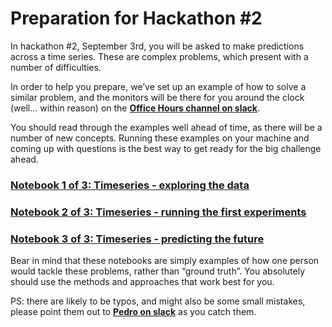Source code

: # Preparation for Hackathon #2 

In hackathon #2, September 3rd, you will be asked to make predictions across a time series. These are complex problems, which present with a number of difficulties.   

In order to help you prepare, we’ve set up an example of how to solve a similar problem, and the monitors will be there for you around the clock (well… within reason) on the **[Office Hours channel on slack](https://ldssa.slack.com/messages/C6T1E97JL)**. 

You should read through the examples well ahead of time, as there will be a number of new concepts. Running these examples on your machine and coming up with questions is the best way to get ready for the big challenge ahead. 

### [Notebook 1 of 3: Timeseries - exploring the data](https://github.com/LDSSA/hackathon2/blob/dev/Learning%20units/Timeseries_Part1_exploring_data.ipynb) 
### [Notebook 2 of 3: Timeseries - running the first experiments](https://github.com/LDSSA/hackathon2/blob/dev/Learning%20units/Timeseries_Part2_running_first_experiments.ipynb)
### [Notebook 3 of 3: Timeseries - predicting the future](https://github.com/LDSSA/hackathon2/blob/dev/Learning%20units/Timeseries_Part3_predicting_the_future.ipynb) 

Bear in mind that these notebooks are simply examples of how one person would tackle these problems, rather than “ground truth”. You absolutely should use the methods and approaches that work best for you. 

PS: there are likely to be typos, and might also be some small mistakes, please point them out to **[Pedro on slack](https://ldssa.slack.com/messages/D6F67GWEN)** as you catch them.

### Task prompt
Search the entries for the word "number", then list each line that holds it.

### Written response
In hackathon #2, September 3rd, you will be asked to make predictions across a time series. These are complex problems, which present with a number of difficulties.   
You should read through the examples well ahead of time, as there will be a number of new concepts. Running these examples on your machine and coming up with questions is the best way to get ready for the big challenge ahead. 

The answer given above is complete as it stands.